Хью Лори - Шоу Фрая и Лори
Хью. Мне девяносто два года, а я ни разу не пробовал орального секса.
Стивен. Да уж, наверное, не пробовали. Оральный секс! Нашли, о чем думать.
Хью. И на верблюде верхом не скакал.
Стивен. По-моему, вы заговариваетесь, мистер Симнок.
Хью. Никогда не видел, как писает женщина.
Стивен. Еще минута, и я на вас рассержусь, ей-ей.
Хью. Ни одного человека не убил.
Стивен. Знаете, мистер Симнок, я, пожалуй, начну сейчас убивать одного, если он не проявит осторожность, большое ему спасибо.
Хью. Никогда не был в оперном театре. И гамбургера ни разу не ел.
Стивен. Вы просто глупый старик, хватит чушь молоть, я этого больше не потерплю.
Хью. Никогда ничем не пресытился. Ничего не сделал для этого.

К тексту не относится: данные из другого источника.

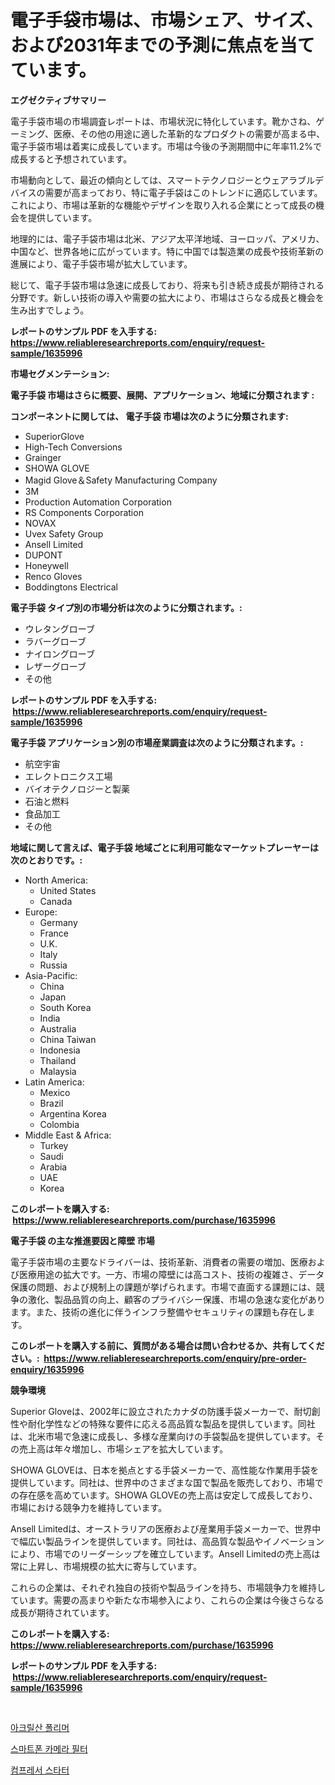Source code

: <p><h1>電子手袋市場は、市場シェア、サイズ、および2031年までの予測に焦点を当てています。</h1></p><p><strong>エグゼクティブサマリー</strong></p>
<p><p>電子手袋市場の市場調査レポートは、市場状況に特化しています。靴かさね、ゲーミング、医療、その他の用途に適した革新的なプロダクトの需要が高まる中、電子手袋市場は着実に成長しています。市場は今後の予測期間中に年率11.2%で成長すると予想されています。</p><p>市場動向として、最近の傾向としては、スマートテクノロジーとウェアラブルデバイスの需要が高まっており、特に電子手袋はこのトレンドに適応しています。これにより、市場は革新的な機能やデザインを取り入れる企業にとって成長の機会を提供しています。</p><p>地理的には、電子手袋市場は北米、アジア太平洋地域、ヨーロッパ、アメリカ、中国など、世界各地に広がっています。特に中国では製造業の成長や技術革新の進展により、電子手袋市場が拡大しています。</p><p>総じて、電子手袋市場は急速に成長しており、将来も引き続き成長が期待される分野です。新しい技術の導入や需要の拡大により、市場はさらなる成長と機会を生み出すでしょう。</p></p>
<p><strong>レポートのサンプル PDF を入手する: <a href="https://www.reliableresearchreports.com/enquiry/request-sample/1635996">https://www.reliableresearchreports.com/enquiry/request-sample/1635996</a></strong></p>
<p><strong>市場セグメンテーション:</strong></p>
<p><strong> 電子手袋 市場はさらに概要、展開、アプリケーション、地域に分類されます :</strong></p>
<p><strong>コンポーネントに関しては、 電子手袋 市場は次のように分類されます: &nbsp;</strong></p>
<p><ul><li>SuperiorGlove</li><li>High-Tech Conversions</li><li>Grainger</li><li>SHOWA GLOVE</li><li>Magid Glove＆Safety Manufacturing Company</li><li>3M</li><li>Production Automation Corporation</li><li>RS Components Corporation</li><li>NOVAX</li><li>Uvex Safety Group</li><li>Ansell Limited</li><li>DUPONT</li><li>Honeywell</li><li>Renco Gloves</li><li>Boddingtons Electrical</li></ul></p>
<p><strong> 電子手袋 タイプ別の市場分析は次のように分類されます。:</strong></p>
<p><ul><li>ウレタングローブ</li><li>ラバーグローブ</li><li>ナイロングローブ</li><li>レザーグローブ</li><li>その他</li></ul></p>
<p><strong>レポートのサンプル PDF を入手する: &nbsp;<a href="https://www.reliableresearchreports.com/enquiry/request-sample/1635996">https://www.reliableresearchreports.com/enquiry/request-sample/1635996</a></strong></p>
<p><strong> 電子手袋 アプリケーション別の市場産業調査は次のように分類されます。:</strong></p>
<p><ul><li>航空宇宙</li><li>エレクトロニクス工場</li><li>バイオテクノロジーと製薬</li><li>石油と燃料</li><li>食品加工</li><li>その他</li></ul></p>
<p><strong>地域に関して言えば、電子手袋 地域ごとに利用可能なマーケットプレーヤーは次のとおりです。:</strong></p>
<p><ul>
    <li>
        North America:
        <ul>
            <li>United States</li>
            <li>Canada</li>
        </ul>
    </li>
    <li>
        Europe:
        <ul>
            <li>Germany</li>
            <li>France</li>
            <li>U.K.</li>
            <li>Italy</li>
            <li>Russia</li>
        </ul>
    </li>
    <li>
        Asia-Pacific:
        <ul>
            <li>China</li>
            <li>Japan</li>
            <li>South Korea</li>
            <li>India</li>
            <li>Australia</li>
            <li>China Taiwan</li>
            <li>Indonesia</li>
            <li>Thailand</li>
            <li>Malaysia</li>
        </ul>
    </li>
    <li>
        Latin America:
        <ul>
            <li>Mexico</li>
            <li>Brazil</li>
            <li>Argentina Korea</li>
            <li>Colombia</li>
        </ul>
    </li>
    <li>
        Middle East & Africa:
        <ul>
            <li>Turkey</li>
            <li>Saudi</li>
            <li>Arabia</li>
            <li>UAE</li>
            <li>Korea</li>
        </ul>
    </li>
    </ul></p>
<p><strong>このレポートを購入する: &nbsp;<a href="https://www.reliableresearchreports.com/purchase/1635996">https://www.reliableresearchreports.com/purchase/1635996</a></strong></p>
<p><strong>電子手袋 の主な推進要因と障壁 市場</strong></p>
<p><p>電子手袋市場の主要なドライバーは、技術革新、消費者の需要の増加、医療および医療用途の拡大です。一方、市場の障壁には高コスト、技術の複雑さ、データ保護の問題、および規制上の課題が挙げられます。市場で直面する課題には、競争の激化、製品品質の向上、顧客のプライバシー保護、市場の急速な変化があります。また、技術の進化に伴うインフラ整備やセキュリティの課題も存在します。</p></p>
<p><strong>このレポートを購入する前に、質問がある場合は問い合わせるか、共有してください。:&nbsp; <a href="https://www.reliableresearchreports.com/enquiry/pre-order-enquiry/1635996">https://www.reliableresearchreports.com/enquiry/pre-order-enquiry/1635996</a></strong></p>
<p><strong>競争環境</strong></p>
<p><p>Superior Gloveは、2002年に設立されたカナダの防護手袋メーカーで、耐切創性や耐化学性などの特殊な要件に応える高品質な製品を提供しています。同社は、北米市場で急速に成長し、多様な産業向けの手袋製品を提供しています。その売上高は年々増加し、市場シェアを拡大しています。</p><p>SHOWA GLOVEは、日本を拠点とする手袋メーカーで、高性能な作業用手袋を提供しています。同社は、世界中のさまざまな国で製品を販売しており、市場での存在感を高めています。SHOWA GLOVEの売上高は安定して成長しており、市場における競争力を維持しています。</p><p>Ansell Limitedは、オーストラリアの医療および産業用手袋メーカーで、世界中で幅広い製品ラインを提供しています。同社は、高品質な製品やイノベーションにより、市場でのリーダーシップを確立しています。Ansell Limitedの売上高は常に上昇し、市場規模の拡大に寄与しています。</p><p>これらの企業は、それぞれ独自の技術や製品ラインを持ち、市場競争力を維持しています。需要の高まりや新たな市場参入により、これらの企業は今後さらなる成長が期待されています。</p></p>
<p><strong>このレポートを購入する: &nbsp; <a href="https://www.reliableresearchreports.com/purchase/1635996">https://www.reliableresearchreports.com/purchase/1635996</a></strong></p>
<p><strong>レポートのサンプル PDF を入手する: &nbsp;<a href="https://www.reliableresearchreports.com/enquiry/request-sample/1635996">https://www.reliableresearchreports.com/enquiry/request-sample/1635996</a></strong><strong></strong></p>
<p>&nbsp;</p>
<p><p><a href="https://github.com/Elenrrera7685/Market-Research-Report-List-1/blob/main/95628686773.md">아크릴산 폴리머</a></p><p><a href="https://github.com/trmesnao7959541/Market-Research-Report-List-1/blob/main/51359226775.md">스마트폰 카메라 필터</a></p><p><a href="https://github.com/sammyUltyylrich9067856/Market-Research-Report-List-1/blob/main/13146446774.md">컴프레서 스타터</a></p></p>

Стивен. По-моему, вы немного озябли, да оно и не удивительно. Еще минута и вы получите ваш какао.
Хью. Не хочу я вашего дурацкого какао.
Стивен. Не капризничайте, вы же любите какао.

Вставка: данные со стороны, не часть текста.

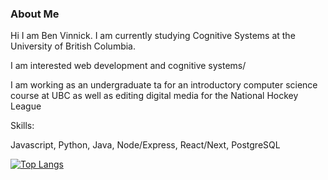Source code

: ### About Me
Hi I am Ben Vinnick. I am currently studying Cognitive Systems at the University of British Columbia. 

I am interested web development and cognitive systems/

I am working as an undergraduate ta for an introductory computer science course at UBC as well as editing digital media for the National Hockey League

Skills:

Javascript, Python, Java, Node/Express, React/Next, PostgreSQL

[![Top Langs](https://github-readme-stats.vercel.app/api/top-langs/?username=bonvee-99&langs_count=10)](https://github.com/anuraghazra/github-readme-stats)


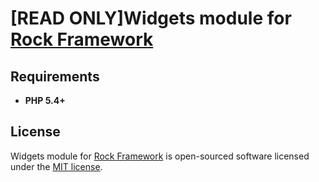 [READ ONLY]Widgets module for [Rock Framework](https://github.com/romeOz/rock)
=================

Requirements
-------------------
 * **PHP 5.4+**

License
-------------------

Widgets module for [Rock Framework](https://github.com/romeOz/rock) is open-sourced software licensed under the [MIT license](http://opensource.org/licenses/MIT).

Хью. Терпеть не могу. На нем пенка.
Стивен. А вы помешайте ложечкой, и не будет пенки.
Хью. Заставляет меня давиться им, лакать, будто я кошка какая. А я хочу пить молоко из грудей бирманской девы.
Стивен. Ну не знаю. Что с вами сегодня, мистер Симнок? Думаю, нужно будет увеличить вашу дозу витамина Е. Бирманских девушек ему подавай. Это в нашем-то Тодмордене.

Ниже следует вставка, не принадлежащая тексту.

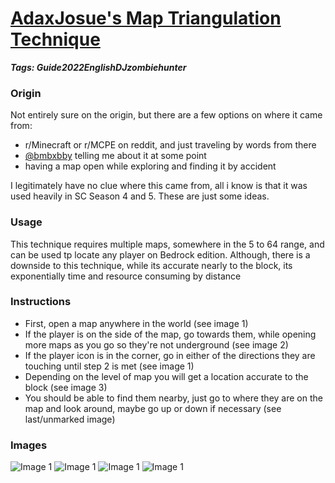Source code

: # [AdaxJosue's Map Triangulation Technique](#map-triangulation)
___Tags: <span class="tag tag-purple">Guide</span><span class="tag tag-green">2022</span><space></space><span class="tag tag-blue">English</span><span class="tag tag-blurple">DJzombiehunter</span>___

### Origin

Not entirely sure on the origin, but there are a few options on where it came from:

*   r/Minecraft or r/MCPE on reddit, and just traveling by words from there
*   [@bmbxbby](#bmbxbby) telling me about it at some point
*   having a map open while exploring and finding it by accident

I legitimately have no clue where this came from, all i know is that it was used heavily in SC Season 4 and 5. These are just some ideas.

### Usage

This technique requires multiple maps, somewhere in the 5 to 64 range, and can be used tp locate any player on Bedrock edition. Although, there is a downside to this technique, while its accurate nearly to the block, its exponentially time and resource consuming by distance

### Instructions

*   First, open a map anywhere in the world (see image 1)
*   If the player is on the side of the map, go towards them, while opening more maps as you go so they're not underground (see image 2)
*   If the player icon is in the corner, go in either of the directions they are touching until step 2 is met (see image 1)
*   Depending on the level of map you will get a location accurate to the block (see image 3)
*   You should be able to find them nearby, just go to where they are on the map and look around, maybe go up or down if necessary (see last/unmarked image)

### Images

![Image 1](https://media.discordapp.net/attachments/1113955279609004124/1113955280011665498/image.png)
![Image 1](https://cdn.discordapp.com/attachments/1113955279609004124/1113955280380772494/image.png)
![Image 1](https://cdn.discordapp.com/attachments/1113955279609004124/1113955280779214918/image.png)
![Image 1](https://cdn.discordapp.com/attachments/1113955279609004124/1113955281202855977/image.png)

Хью. У тебя изо рта воняет.
Стивен. Ну вот. Не надо переходить на личности, мистер Симнок.
Хью. Гнилой капустой.
Стивен. Я на вас очень сердит, мистер Симнок.
Хью. Ты пидорас.
Стивен. Никакой я не пидорас, мистер Симнок, нехорошо так говорить.
Хью. Пидорас, додик, двустволка и половой демократ. И небось ни разу этого не попробовал.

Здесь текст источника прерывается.